▶ [Problem to work on]: Repeat each record exactly, skipping the pictures.

● ● ● ●

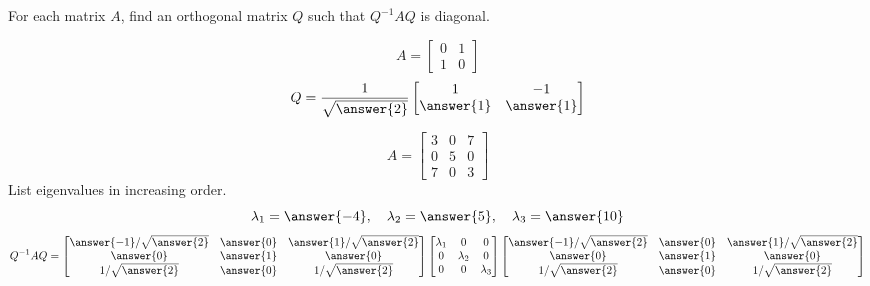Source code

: \documentclass{ximera}
\begin{document}
\begin{problem}\label{prob:findQ}
For each matrix $A$, find an orthogonal matrix $Q$ such that $Q^{-1}AQ$ is diagonal.

\begin{question}
$$A = \begin{bmatrix}
0 & 1 \\
1 & 0
\end{bmatrix}$$
$$Q=\frac{1}{\sqrt{\answer{2}}}\begin{bmatrix}1 & -1\\\answer{1} & \answer{1}\end{bmatrix}$$
\end{question}

\begin{question}
    $$A = \begin{bmatrix}
3 & 0 & 7 \\
0 & 5 & 0 \\
7 & 0 & 3
\end{bmatrix}$$
List eigenvalues in increasing order.
$$\lambda_1=\answer{-4},\quad\lambda_2=\answer{5},\quad\lambda_3=\answer{10}$$
$$Q^{-1}AQ=\begin{bmatrix}\answer{-1}/\sqrt{\answer{2}} & \answer{0} & \answer{1}/\sqrt{\answer{2}}\\\answer{0} & \answer{1} & \answer{0}\\1/\sqrt{\answer{2}} & \answer{0} & 1/\sqrt{\answer{2}}\end{bmatrix}\begin{bmatrix}\lambda_1 & 0 & 0\\0 & \lambda_2 & 0\\0 & 0& \lambda_3\end{bmatrix}\begin{bmatrix}\answer{-1}/\sqrt{\answer{2}} & \answer{0} & \answer{1}/\sqrt{\answer{2}}\\\answer{0} & \answer{1} & \answer{0}\\1/\sqrt{\answer{2}} & \answer{0} & 1/\sqrt{\answer{2}}\end{bmatrix}$$
\end{question}



\end{problem}
\end{document}
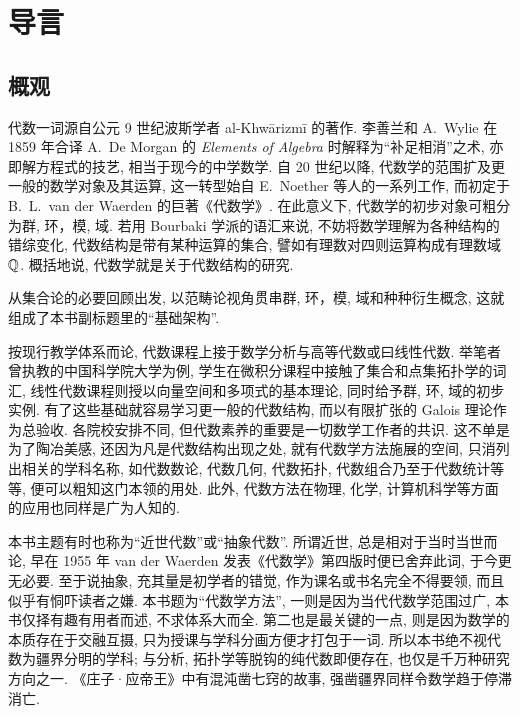 
\chapter*{导言}	%

\section*{概观}
代数一词源自公元 9 世纪波斯学者 al-Khwārizmī 的著作. 李善兰和 A.\ Wylie 在 1859 年合译 A.\ De Morgan 的 \textit{Elements of Algebra} 时解释为``补足相消''之术, 亦即解方程式的技艺, 相当于现今的中学数学. 自 20 世纪以降, 代数学的范围扩及更一般的数学对象及其运算, 这一转型始自 E.\ Noether 等人的一系列工作, 而初定于 B.\ L.\ van der Waerden 的巨著《代数学》\cite{vdW1, vdW2}. 在此意义下, 代数学的初步对象可粗分为群, 环，模, 域. 若用 Bourbaki 学派的语汇来说, 不妨将数学理解为各种结构的错综变化, 代数结构是带有某种运算的集合, 譬如有理数对四则运算构成有理数域 $\mathbb{Q}$. 概括地说, 代数学就是关于代数结构的研究.

从集合论的必要回顾出发, 以范畴论视角贯串群, 环，模, 域和种种衍生概念, 这就组成了本书副标题里的``基础架构''.

按现行教学体系而论, 代数课程上接于数学分析与高等代数或曰线性代数. 举笔者曾执教的中国科学院大学为例, 学生在微积分课程中接触了集合和点集拓扑学的词汇, 线性代数课程则授以向量空间和多项式的基本理论, 同时给予群, 环, 域的初步实例. 有了这些基础就容易学习更一般的代数结构, 而以有限扩张的 Galois 理论作为总验收. 各院校安排不同, 但代数素养的重要是一切数学工作者的共识. 这不单是为了陶冶美感, 还因为凡是代数结构出现之处, 就有代数学方法施展的空间, 只消列出相关的学科名称, 如代数数论, 代数几何, 代数拓扑, 代数组合乃至于代数统计等等, 便可以粗知这门本领的用处. 此外, 代数方法在物理, 化学, 计算机科学等方面的应用也同样是广为人知的.

本书主题有时也称为``近世代数''或``抽象代数''. 所谓近世, 总是相对于当时当世而论, 早在 1955 年 van der Waerden 发表《代数学》第四版时便已舍弃此词, 于今更无必要. 至于说抽象, 充其量是初学者的错觉, 作为课名或书名完全不得要领, 而且似乎有恫吓读者之嫌. 本书题为``代数学方法'', 一则是因为当代代数学范围过广, 本书仅择有趣有用者而述, 不求体系大而全. 第二也是最关键的一点, 则是因为数学的本质存在于交融互摄, 只为授课与学科分画方便才打包于一词. 所以本书绝不视代数为疆界分明的学科; 与分析, 拓扑学等脱钩的纯代数即便存在, 也仅是千万种研究方向之一. 《庄子·应帝王》中有混沌凿七窍的故事, 强凿疆界同样令数学趋于停滞消亡.

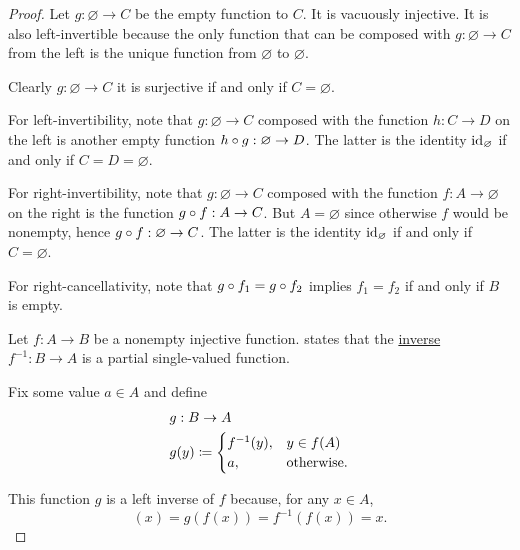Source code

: \begin{proof}
   Let \( g: \varnothing \to C \) be the empty function to \( C \). It is vacuously injective. It is also left-invertible because the only function that can be composed with \( g: \varnothing \to C \) from the left is the unique function from \( \varnothing \) to \( \varnothing \).

  Clearly \( g: \varnothing \to C \) it is surjective if and only if \( C = \varnothing \).

  For left-invertibility, note that \( g: \varnothing \to C \) composed with the function \( h: C \to D \) on the left is another empty function \( h \mathbin \circ g: \varnothing \to D \). The latter is the identity \( \operatorname{id}_\varnothing \) if and only if \( C = D = \varnothing \).

  For right-invertibility, note that \( g: \varnothing \to C \) composed with the function \( f: A \to \varnothing \) on the right is the function \( g \mathbin \circ f: A \to C \). But \( A = \varnothing \) since otherwise \( f \) would be nonempty, hence \( g \mathbin \circ f: \varnothing \to C \). The latter is the identity \( \operatorname{id}_\varnothing \) if and only if \( C = \varnothing \).

  For right-cancellativity, note that \( g \mathbin \circ f_1 = g \mathbin \circ f_2 \) implies \( f_1 = f_2 \) if and only if \( B \) is empty.

   Let \( f: A \to B \) be a nonempty injective function.  states that the \hyperref[def:multi_valued_function/inverse]{inverse} \( f^{-1}: B \to A \) is a partial single-valued function.

  Fix some value \( a \in A \) and define
  \begin{equation*}
    \begin{aligned}
      &g: B \to A \\
      &g(y) \coloneqq \begin{cases}
        f^{-1}(y), &y \in f(A) \\
        a,         &\T{otherwise.}
      \end{cases}
    \end{aligned}
  \end{equation*}

  This function \( g \) is a left inverse of \( f \) because, for any \( x \in A \),
  \begin{equation*}
    [g \bincirc f](x)
    =
    g(f(x))
    =
    f^{-1}(f(x))
    =
    x.
  \end{equation*}


\end{proof}
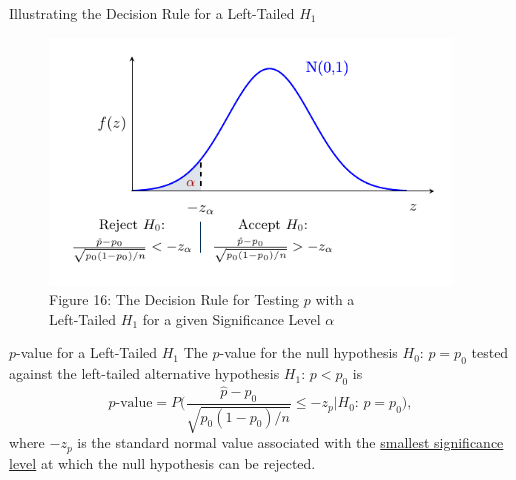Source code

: \documentclass[pdf]{beamer}
\theoremstyle{remark}
\theoremstyle{definition}
\begin{document}
\begin{frame}[t]{Illustrating the Decision Rule for a Left-Tailed $H_1$ }
\begin{figure}[htbp]
    \centering
    \captionsetup{justification=centering}
    \includegraphics[clip, trim=0.5cm 0.5cm 0.0cm 0cm, width=0.95\textwidth]{Hypothesis_Testing_Module_9_pZ2.pdf}  
    \caption{Figure {\color{franklinblue} 16}: The Decision Rule for Testing $p$ with a \\ Left-Tailed $H_1$ for a given Significance Level $\alpha$}
    \label{fig:gauss8}
\end{figure}
\end{frame}

\begin{frame}[t]{$p$-value for a Left-Tailed $H_1$}
The $p$-value for the null hypothesis $H_0\text{: }  p = p_0$ tested against the left-tailed alternative hypothesis $H_1\text{: }  p < p_0$ is
\begin{equation}
p\text{-value} = P\bigg( \frac{\hat{p} - p_0}{\sqrt{p_0(1-p_0)/ n}} \leq -z_{p} | H_0\text{: }  p = p_0 \bigg),
\end{equation}
where $-z_p$ is the standard normal value associated with the \underline{smallest significance level} at which the null hypothesis can be rejected.
\end{frame}
\end{document}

● ● ● ●

▶ [Task output]:
Source code

: \documentclass{ximera}
\begin{document}
\begin{problem}\label{prob:findQ}
For each matrix $A$, find an orthogonal matrix $Q$ such that $Q^{-1}AQ$ is diagonal.

\begin{question}
$$A = \begin{bmatrix}
0 & 1 \\
1 & 0
\end{bmatrix}$$
$$Q=\frac{1}{\sqrt{\answer{2}}}\begin{bmatrix}1 & -1\\\answer{1} & \answer{1}\end{bmatrix}$$
\end{question}

\begin{question}
    $$A = \begin{bmatrix}
3 & 0 & 7 \\
0 & 5 & 0 \\
7 & 0 & 3
\end{bmatrix}$$
List eigenvalues in increasing order.
$$\lambda_1=\answer{-4},\quad\lambda_2=\answer{5},\quad\lambda_3=\answer{10}$$
$$Q^{-1}AQ=\begin{bmatrix}\answer{-1}/\sqrt{\answer{2}} & \answer{0} & \answer{1}/\sqrt{\answer{2}}\\\answer{0} & \answer{1} & \answer{0}\\1/\sqrt{\answer{2}} & \answer{0} & 1/\sqrt{\answer{2}}\end{bmatrix}\begin{bmatrix}\lambda_1 & 0 & 0\\0 & \lambda_2 & 0\\0 & 0& \lambda_3\end{bmatrix}\begin{bmatrix}\answer{-1}/\sqrt{\answer{2}} & \answer{0} & \answer{1}/\sqrt{\answer{2}}\\\answer{0} & \answer{1} & \answer{0}\\1/\sqrt{\answer{2}} & \answer{0} & 1/\sqrt{\answer{2}}\end{bmatrix}$$
\end{question}



\end{problem}
\end{document}
\chapter*{导言}	%

\section*{概观}
代数一词源自公元 9 世纪波斯学者 al-Khwārizmī 的著作. 李善兰和 A.\ Wylie 在 1859 年合译 A.\ De Morgan 的 \textit{Elements of Algebra} 时解释为``补足相消''之术, 亦即解方程式的技艺, 相当于现今的中学数学. 自 20 世纪以降, 代数学的范围扩及更一般的数学对象及其运算, 这一转型始自 E.\ Noether 等人的一系列工作, 而初定于 B.\ L.\ van der Waerden 的巨著《代数学》\cite{vdW1, vdW2}. 在此意义下, 代数学的初步对象可粗分为群, 环，模, 域. 若用 Bourbaki 学派的语汇来说, 不妨将数学理解为各种结构的错综变化, 代数结构是带有某种运算的集合, 譬如有理数对四则运算构成有理数域 $\mathbb{Q}$. 概括地说, 代数学就是关于代数结构的研究.

从集合论的必要回顾出发, 以范畴论视角贯串群, 环，模, 域和种种衍生概念, 这就组成了本书副标题里的``基础架构''.

按现行教学体系而论, 代数课程上接于数学分析与高等代数或曰线性代数. 举笔者曾执教的中国科学院大学为例, 学生在微积分课程中接触了集合和点集拓扑学的词汇, 线性代数课程则授以向量空间和多项式的基本理论, 同时给予群, 环, 域的初步实例. 有了这些基础就容易学习更一般的代数结构, 而以有限扩张的 Galois 理论作为总验收. 各院校安排不同, 但代数素养的重要是一切数学工作者的共识. 这不单是为了陶冶美感, 还因为凡是代数结构出现之处, 就有代数学方法施展的空间, 只消列出相关的学科名称, 如代数数论, 代数几何, 代数拓扑, 代数组合乃至于代数统计等等, 便可以粗知这门本领的用处. 此外, 代数方法在物理, 化学, 计算机科学等方面的应用也同样是广为人知的.

本书主题有时也称为``近世代数''或``抽象代数''. 所谓近世, 总是相对于当时当世而论, 早在 1955 年 van der Waerden 发表《代数学》第四版时便已舍弃此词, 于今更无必要. 至于说抽象, 充其量是初学者的错觉, 作为课名或书名完全不得要领, 而且似乎有恫吓读者之嫌. 本书题为``代数学方法'', 一则是因为当代代数学范围过广, 本书仅择有趣有用者而述, 不求体系大而全. 第二也是最关键的一点, 则是因为数学的本质存在于交融互摄, 只为授课与学科分画方便才打包于一词. 所以本书绝不视代数为疆界分明的学科; 与分析, 拓扑学等脱钩的纯代数即便存在, 也仅是千万种研究方向之一. 《庄子·应帝王》中有混沌凿七窍的故事, 强凿疆界同样令数学趋于停滞消亡.

Source code

: \begin{proof}
   Let \( g: \varnothing \to C \) be the empty function to \( C \). It is vacuously injective. It is also left-invertible because the only function that can be composed with \( g: \varnothing \to C \) from the left is the unique function from \( \varnothing \) to \( \varnothing \).

  Clearly \( g: \varnothing \to C \) it is surjective if and only if \( C = \varnothing \).

  For left-invertibility, note that \( g: \varnothing \to C \) composed with the function \( h: C \to D \) on the left is another empty function \( h \mathbin \circ g: \varnothing \to D \). The latter is the identity \( \operatorname{id}_\varnothing \) if and only if \( C = D = \varnothing \).

  For right-invertibility, note that \( g: \varnothing \to C \) composed with the function \( f: A \to \varnothing \) on the right is the function \( g \mathbin \circ f: A \to C \). But \( A = \varnothing \) since otherwise \( f \) would be nonempty, hence \( g \mathbin \circ f: \varnothing \to C \). The latter is the identity \( \operatorname{id}_\varnothing \) if and only if \( C = \varnothing \).

  For right-cancellativity, note that \( g \mathbin \circ f_1 = g \mathbin \circ f_2 \) implies \( f_1 = f_2 \) if and only if \( B \) is empty.

   Let \( f: A \to B \) be a nonempty injective function.  states that the \hyperref[def:multi_valued_function/inverse]{inverse} \( f^{-1}: B \to A \) is a partial single-valued function.

  Fix some value \( a \in A \) and define
  \begin{equation*}
    \begin{aligned}
      &g: B \to A \\
      &g(y) \coloneqq \begin{cases}
        f^{-1}(y), &y \in f(A) \\
        a,         &\T{otherwise.}
      \end{cases}
    \end{aligned}
  \end{equation*}

  This function \( g \) is a left inverse of \( f \) because, for any \( x \in A \),
  \begin{equation*}
    [g \bincirc f](x)
    =
    g(f(x))
    =
    f^{-1}(f(x))
    =
    x.
  \end{equation*}


\end{proof}
Source code

: \documentclass[pdf]{beamer}
\theoremstyle{remark}
\theoremstyle{definition}
\begin{document}
\begin{frame}[t]{Illustrating the Decision Rule for a Left-Tailed $H_1$ }
\begin{figure}[htbp]
    \centering
    \captionsetup{justification=centering}
    \includegraphics[clip, trim=0.5cm 0.5cm 0.0cm 0cm, width=0.95\textwidth]{Hypothesis_Testing_Module_9_pZ2.pdf}  
    \caption{Figure {\color{franklinblue} 16}: The Decision Rule for Testing $p$ with a \\ Left-Tailed $H_1$ for a given Significance Level $\alpha$}
    \label{fig:gauss8}
\end{figure}
\end{frame}

\begin{frame}[t]{$p$-value for a Left-Tailed $H_1$}
The $p$-value for the null hypothesis $H_0\text{: }  p = p_0$ tested against the left-tailed alternative hypothesis $H_1\text{: }  p < p_0$ is
\begin{equation}
p\text{-value} = P\bigg( \frac{\hat{p} - p_0}{\sqrt{p_0(1-p_0)/ n}} \leq -z_{p} | H_0\text{: }  p = p_0 \bigg),
\end{equation}
where $-z_p$ is the standard normal value associated with the \underline{smallest significance level} at which the null hypothesis can be rejected.
\end{frame}
\end{document}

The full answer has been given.